Reproduce, character for character, the lines below from the first through the one with "a tracked directory". Leave pictures out.

*** Opening of Records shown ***

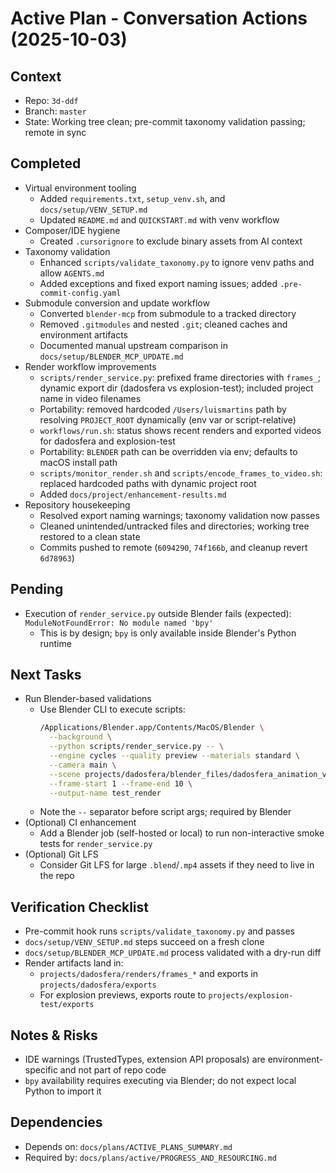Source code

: # Active Plan - Conversation Actions (2025-10-03)

## Context
- Repo: `3d-ddf`
- Branch: `master`
- State: Working tree clean; pre-commit taxonomy validation passing; remote in sync

## Completed
- Virtual environment tooling
  - Added `requirements.txt`, `setup_venv.sh`, and `docs/setup/VENV_SETUP.md`
  - Updated `README.md` and `QUICKSTART.md` with venv workflow
- Composer/IDE hygiene
  - Created `.cursorignore` to exclude binary assets from AI context
- Taxonomy validation
  - Enhanced `scripts/validate_taxonomy.py` to ignore venv paths and allow `AGENTS.md`
  - Added exceptions and fixed export naming issues; added `.pre-commit-config.yaml`
- Submodule conversion and update workflow
  - Converted `blender-mcp` from submodule to a tracked directory
  - Removed `.gitmodules` and nested `.git`; cleaned caches and environment artifacts
  - Documented manual upstream comparison in `docs/setup/BLENDER_MCP_UPDATE.md`
- Render workflow improvements
  - `scripts/render_service.py`: prefixed frame directories with `frames_`; dynamic export dir (dadosfera vs explosion-test); included project name in video filenames
  - Portability: removed hardcoded `/Users/luismartins` path by resolving `PROJECT_ROOT` dynamically (env var or script-relative)
  - `workflows/run.sh`: status shows recent renders and exported videos for dadosfera and explosion-test
  - Portability: `BLENDER` path can be overridden via env; defaults to macOS install path
  - `scripts/monitor_render.sh` and `scripts/encode_frames_to_video.sh`: replaced hardcoded paths with dynamic project root
  - Added `docs/project/enhancement-results.md`
- Repository housekeeping
  - Resolved export naming warnings; taxonomy validation now passes
  - Cleaned unintended/untracked files and directories; working tree restored to a clean state
  - Commits pushed to remote (`6094290`, `74f166b`, and cleanup revert `6d78963`)

## Pending
- Execution of `render_service.py` outside Blender fails (expected): `ModuleNotFoundError: No module named 'bpy'`
  - This is by design; `bpy` is only available inside Blender's Python runtime

## Next Tasks
- Run Blender-based validations
  - Use Blender CLI to execute scripts:
    ```bash
    /Applications/Blender.app/Contents/MacOS/Blender \
      --background \
      --python scripts/render_service.py -- \
      --engine cycles --quality preview --materials standard \
      --camera main \
      --scene projects/dadosfera/blender_files/dadosfera_animation_v1.blend \
      --frame-start 1 --frame-end 10 \
      --output-name test_render
    ```
  - Note the `--` separator before script args; required by Blender
- (Optional) CI enhancement
  - Add a Blender job (self-hosted or local) to run non-interactive smoke tests for `render_service.py`
- (Optional) Git LFS
  - Consider Git LFS for large `.blend`/`.mp4` assets if they need to live in the repo

## Verification Checklist
- Pre-commit hook runs `scripts/validate_taxonomy.py` and passes
- `docs/setup/VENV_SETUP.md` steps succeed on a fresh clone
- `docs/setup/BLENDER_MCP_UPDATE.md` process validated with a dry-run diff
- Render artifacts land in:
  - `projects/dadosfera/renders/frames_*` and exports in `projects/dadosfera/exports`
  - For explosion previews, exports route to `projects/explosion-test/exports`

## Notes & Risks
- IDE warnings (TrustedTypes, extension API proposals) are environment-specific and not part of repo code
- `bpy` availability requires executing via Blender; do not expect local Python to import it

## Dependencies
- Depends on: `docs/plans/ACTIVE_PLANS_SUMMARY.md`
- Required by: `docs/plans/active/PROGRESS_AND_RESOURCING.md`
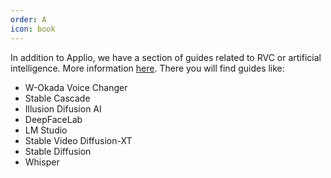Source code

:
 ```yaml
---
order: A
icon: book
---
```


In addition to Applio, we have a section of guides related to RVC or artificial intelligence. More information [here](https://applio.org/guides).
There you will find guides like:

- W-Okada Voice Changer
- Stable Cascade
- Illusion Difusion AI
- DeepFaceLab
- LM Studio
- Stable Video Diffusion-XT
- Stable Diffusion
- Whisper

*** Close of Records shown ***

→ **The answer**:
Source code

: # Active Plan - Conversation Actions (2025-10-03)

## Context
- Repo: `3d-ddf`
- Branch: `master`
- State: Working tree clean; pre-commit taxonomy validation passing; remote in sync

## Completed
- Virtual environment tooling
  - Added `requirements.txt`, `setup_venv.sh`, and `docs/setup/VENV_SETUP.md`
  - Updated `README.md` and `QUICKSTART.md` with venv workflow
- Composer/IDE hygiene
  - Created `.cursorignore` to exclude binary assets from AI context
- Taxonomy validation
  - Enhanced `scripts/validate_taxonomy.py` to ignore venv paths and allow `AGENTS.md`
  - Added exceptions and fixed export naming issues; added `.pre-commit-config.yaml`
- Submodule conversion and update workflow
  - Converted `blender-mcp` from submodule to a tracked directory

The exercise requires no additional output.